> If even Anthropic, the company with the world's best agentic vibecoders...
But that's really not what they have. They have AI experts who are creating incredible LLMs.
Everything else is more than meh: Claude Code is really bad. Such a turd would never have gained any traction if it wasn't for the LLMs behind it.
I use LLMs to code daily (Claude Code still, mind you, for I didn't take the time to switch yet) and these modesl are both amazing and pathetic.
If you don't verify everything they output, they do the absolute craziest thing imaginable.
One example is I got an Anthropic model notice a "pattern" in range bound integer values. I had them range bound between, e.g., 0xCAFE0000 and 0xCAFEFFFF. And at some point a comparison/validation was needed and instead of doing an integer comparison the Anthropic model went ballistic: instead of doing an integer comparison it converted the numbers to a string, then started doing substring matching on "0xCAFE" and went even more "expert" by verifying at which position the match was happening. All that while explaining why it couldn't possibly fail.
Why did it do that? Very likely because, in a comment, it saw "0xCAFE..." as a string. And the thing saw a pattern.
Can you believe it? There's a pattern. So it must light up connections. We've got a pattern!
Now amount of kludge, hidden pre-processing, hidden post-processing is fixing the "quality" of the code produced by something that, instead of doing an integer comparison, converts things to string and then does substring searches and indexes computation.
There's no fixing that.
Yesterday: had to use three guard clauses before pushing data... Two of the three "logic gates" (as the model would explain they were, which is kinda right) he got right. The third one: same thing... It was planning to go ballistic, introduce countless lines of code, insane abstractions, to make a test that was solved with a one line timestamp comparison.
It's because it does things like that that the people who explain that they don't code anymore are delusional if they think this gives, as of today, quality code.
It's like that other dude who was happy to produce 37 K LOC per day and counting.
> ... it really says something about the quality of the world's best agentically produced code
Oh it is totally shit code. But if you monitor everything and vet everything they do, it's helpful.
I find these LLMs way more helpful at finding the source of bugs (not fixing them: finding them, which is 90% of the job anyway) and at acting like rubber-ducks then at writing code.

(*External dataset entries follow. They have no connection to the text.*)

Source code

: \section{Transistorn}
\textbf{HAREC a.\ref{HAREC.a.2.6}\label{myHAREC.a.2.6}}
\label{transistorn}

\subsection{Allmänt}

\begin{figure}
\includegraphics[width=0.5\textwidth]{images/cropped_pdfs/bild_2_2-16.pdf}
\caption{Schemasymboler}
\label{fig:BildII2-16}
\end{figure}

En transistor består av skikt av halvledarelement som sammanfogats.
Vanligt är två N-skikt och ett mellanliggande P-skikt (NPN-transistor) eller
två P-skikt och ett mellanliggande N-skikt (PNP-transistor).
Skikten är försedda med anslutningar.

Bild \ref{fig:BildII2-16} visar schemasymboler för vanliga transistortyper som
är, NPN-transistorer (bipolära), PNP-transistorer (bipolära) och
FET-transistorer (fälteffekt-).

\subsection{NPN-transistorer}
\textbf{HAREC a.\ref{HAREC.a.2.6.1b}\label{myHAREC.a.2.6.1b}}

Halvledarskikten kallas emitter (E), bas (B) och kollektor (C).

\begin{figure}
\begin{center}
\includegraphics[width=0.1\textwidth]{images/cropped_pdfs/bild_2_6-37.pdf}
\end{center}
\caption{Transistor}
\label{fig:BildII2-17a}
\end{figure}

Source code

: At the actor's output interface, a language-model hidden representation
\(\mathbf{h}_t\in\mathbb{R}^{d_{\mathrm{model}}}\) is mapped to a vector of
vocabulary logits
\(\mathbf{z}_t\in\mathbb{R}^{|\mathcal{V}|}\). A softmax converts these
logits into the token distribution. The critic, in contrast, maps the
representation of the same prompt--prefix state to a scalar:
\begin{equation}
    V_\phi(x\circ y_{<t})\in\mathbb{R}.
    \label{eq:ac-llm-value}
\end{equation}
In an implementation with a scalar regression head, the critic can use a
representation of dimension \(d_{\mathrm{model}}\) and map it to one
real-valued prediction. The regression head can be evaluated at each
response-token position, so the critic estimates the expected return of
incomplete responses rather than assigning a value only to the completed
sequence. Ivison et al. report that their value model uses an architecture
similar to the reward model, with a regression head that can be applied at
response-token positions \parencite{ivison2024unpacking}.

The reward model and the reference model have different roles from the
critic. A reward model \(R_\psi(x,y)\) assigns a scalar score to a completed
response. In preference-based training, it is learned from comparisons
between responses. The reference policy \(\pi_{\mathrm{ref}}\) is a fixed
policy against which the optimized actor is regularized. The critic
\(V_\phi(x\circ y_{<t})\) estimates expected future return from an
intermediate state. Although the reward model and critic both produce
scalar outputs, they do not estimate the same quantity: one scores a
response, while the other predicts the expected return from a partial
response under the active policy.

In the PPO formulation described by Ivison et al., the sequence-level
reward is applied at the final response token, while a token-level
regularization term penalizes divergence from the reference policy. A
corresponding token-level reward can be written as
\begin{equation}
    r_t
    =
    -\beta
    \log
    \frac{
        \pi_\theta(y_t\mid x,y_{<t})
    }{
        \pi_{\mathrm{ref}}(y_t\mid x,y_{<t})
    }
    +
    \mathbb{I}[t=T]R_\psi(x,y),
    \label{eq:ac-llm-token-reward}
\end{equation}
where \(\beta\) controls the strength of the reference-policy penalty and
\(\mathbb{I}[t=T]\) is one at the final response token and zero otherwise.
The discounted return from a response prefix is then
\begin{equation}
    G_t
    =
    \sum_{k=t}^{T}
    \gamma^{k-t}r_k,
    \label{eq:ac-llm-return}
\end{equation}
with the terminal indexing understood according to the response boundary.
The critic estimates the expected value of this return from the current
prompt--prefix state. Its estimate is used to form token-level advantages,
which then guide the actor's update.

Claude Code sucks. Claude Code CLI sucks. Their only "solutions" to all problems is to create VMs, headless browsers, and resort to incredible hacks (the infamous "game loop" that modifies the characters output by the LLM is just shameful) etc. to try to hide the misery. It's miserable kludges everywhere.
And the only reason these miserable kludges are not entirely falling apart is because they rest on the shoulders of actual giants: projects like Linux, QEMU, etc. that were not vibe-coded.
It's sad to have useful tools (the models) and to make such poor use of them.
I'm pretty sure that, in the end, it's just like open-source powering the entire world by now: we'll have open-source projects like Pi and then newer ones that are going to come out and fix the mess we have now. And they're not going to be 100% vibe-coded by people whose jobs is "to write loops".